=== What you are asked to do ===
Working through the lines below, return each one that holds "begin".

=== Input material ===
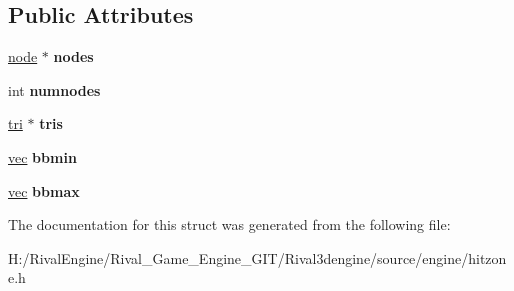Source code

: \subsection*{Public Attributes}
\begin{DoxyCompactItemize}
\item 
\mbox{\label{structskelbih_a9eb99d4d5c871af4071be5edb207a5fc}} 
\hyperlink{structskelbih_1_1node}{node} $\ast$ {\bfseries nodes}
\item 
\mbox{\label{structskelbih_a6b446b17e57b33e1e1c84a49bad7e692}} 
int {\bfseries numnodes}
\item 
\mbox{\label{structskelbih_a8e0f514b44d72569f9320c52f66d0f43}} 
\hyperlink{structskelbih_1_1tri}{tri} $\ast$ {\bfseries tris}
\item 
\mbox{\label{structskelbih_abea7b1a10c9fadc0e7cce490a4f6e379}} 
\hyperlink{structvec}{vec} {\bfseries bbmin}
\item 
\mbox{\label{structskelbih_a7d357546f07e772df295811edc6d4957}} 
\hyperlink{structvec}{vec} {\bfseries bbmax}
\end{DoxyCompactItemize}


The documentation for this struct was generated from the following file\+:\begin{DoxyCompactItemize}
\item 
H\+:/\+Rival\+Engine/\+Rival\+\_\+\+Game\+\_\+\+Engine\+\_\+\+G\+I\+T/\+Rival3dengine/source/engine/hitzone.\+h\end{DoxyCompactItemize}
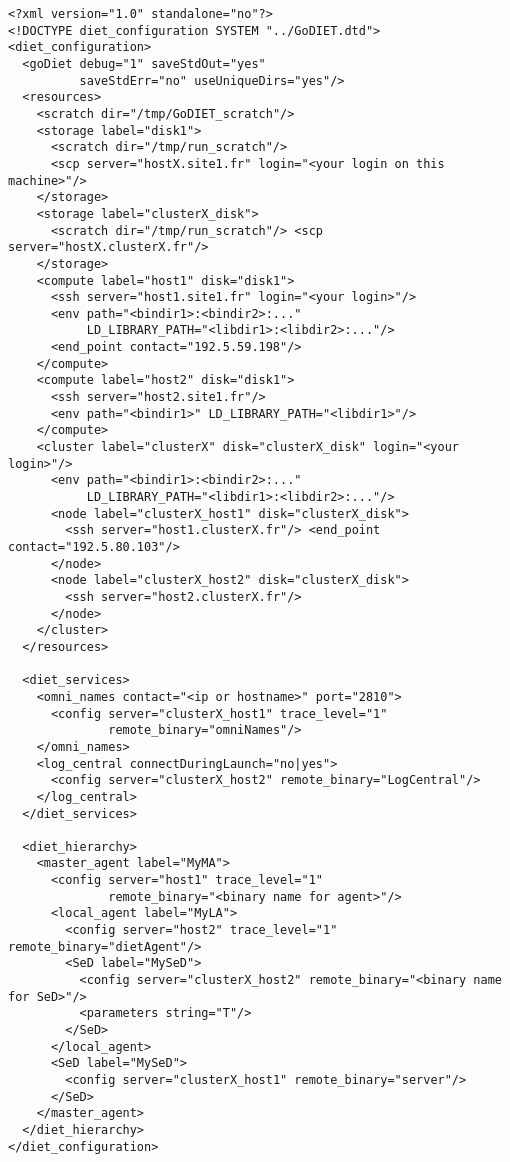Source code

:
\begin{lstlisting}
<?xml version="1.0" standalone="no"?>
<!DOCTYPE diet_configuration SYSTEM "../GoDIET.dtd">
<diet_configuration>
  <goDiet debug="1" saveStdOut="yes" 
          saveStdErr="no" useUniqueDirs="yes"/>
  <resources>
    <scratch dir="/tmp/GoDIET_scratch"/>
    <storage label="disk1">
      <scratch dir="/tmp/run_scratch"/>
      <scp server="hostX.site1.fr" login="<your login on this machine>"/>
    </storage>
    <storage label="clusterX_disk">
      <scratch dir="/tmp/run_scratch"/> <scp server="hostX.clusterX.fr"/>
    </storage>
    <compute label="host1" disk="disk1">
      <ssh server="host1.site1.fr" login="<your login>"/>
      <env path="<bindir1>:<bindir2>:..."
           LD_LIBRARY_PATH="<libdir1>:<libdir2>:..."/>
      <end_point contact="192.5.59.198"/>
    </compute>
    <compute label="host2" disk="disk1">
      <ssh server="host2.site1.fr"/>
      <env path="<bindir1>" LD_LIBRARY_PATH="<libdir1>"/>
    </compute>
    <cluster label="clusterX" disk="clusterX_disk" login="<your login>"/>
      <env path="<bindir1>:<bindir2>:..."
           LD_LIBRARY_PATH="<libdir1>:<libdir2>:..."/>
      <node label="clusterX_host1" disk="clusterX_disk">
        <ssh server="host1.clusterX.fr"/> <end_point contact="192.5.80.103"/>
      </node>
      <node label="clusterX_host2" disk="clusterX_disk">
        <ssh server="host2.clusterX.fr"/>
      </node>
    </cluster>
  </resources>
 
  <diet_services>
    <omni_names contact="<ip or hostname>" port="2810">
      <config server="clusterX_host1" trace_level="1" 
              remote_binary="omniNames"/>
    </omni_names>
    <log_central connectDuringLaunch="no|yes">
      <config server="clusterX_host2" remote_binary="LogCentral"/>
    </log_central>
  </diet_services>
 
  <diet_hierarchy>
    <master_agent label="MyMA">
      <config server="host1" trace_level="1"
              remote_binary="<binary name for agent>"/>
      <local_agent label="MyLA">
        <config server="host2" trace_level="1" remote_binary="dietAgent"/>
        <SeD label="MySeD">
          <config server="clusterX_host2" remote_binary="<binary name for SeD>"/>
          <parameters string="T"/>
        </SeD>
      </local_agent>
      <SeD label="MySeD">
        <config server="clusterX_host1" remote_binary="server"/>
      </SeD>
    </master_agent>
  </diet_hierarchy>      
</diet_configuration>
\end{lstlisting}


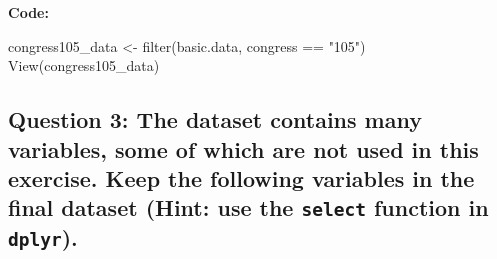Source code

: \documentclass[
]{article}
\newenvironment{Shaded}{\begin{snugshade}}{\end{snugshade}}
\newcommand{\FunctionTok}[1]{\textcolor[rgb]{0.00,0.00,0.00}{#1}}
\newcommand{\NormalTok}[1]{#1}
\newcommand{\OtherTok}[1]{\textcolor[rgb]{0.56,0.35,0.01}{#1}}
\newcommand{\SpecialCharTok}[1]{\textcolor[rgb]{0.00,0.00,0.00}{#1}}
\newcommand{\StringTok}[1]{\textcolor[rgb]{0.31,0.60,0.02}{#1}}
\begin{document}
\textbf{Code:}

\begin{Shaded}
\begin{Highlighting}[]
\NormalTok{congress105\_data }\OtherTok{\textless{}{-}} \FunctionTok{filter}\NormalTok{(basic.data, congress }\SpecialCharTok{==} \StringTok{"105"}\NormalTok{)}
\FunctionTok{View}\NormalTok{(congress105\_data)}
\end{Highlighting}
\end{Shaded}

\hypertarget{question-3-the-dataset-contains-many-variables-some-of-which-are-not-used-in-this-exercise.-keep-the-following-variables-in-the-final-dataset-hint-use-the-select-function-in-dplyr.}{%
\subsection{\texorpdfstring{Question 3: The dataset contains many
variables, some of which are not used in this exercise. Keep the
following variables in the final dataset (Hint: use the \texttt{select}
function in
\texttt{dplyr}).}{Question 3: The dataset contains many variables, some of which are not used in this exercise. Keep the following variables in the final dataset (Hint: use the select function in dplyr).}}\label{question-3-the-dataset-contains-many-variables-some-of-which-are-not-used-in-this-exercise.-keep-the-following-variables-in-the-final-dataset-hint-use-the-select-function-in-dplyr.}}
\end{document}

=== Result for this exercise ===
\begin{DoxyCompactItemize}
The documentation for this struct was generated from the following file\+:\begin{DoxyCompactItemize}
\begin{lstlisting}
\newenvironment{Shaded}{\begin{snugshade}}{\end{snugshade}}
\begin{document}
\begin{Shaded}
\begin{Highlighting}[]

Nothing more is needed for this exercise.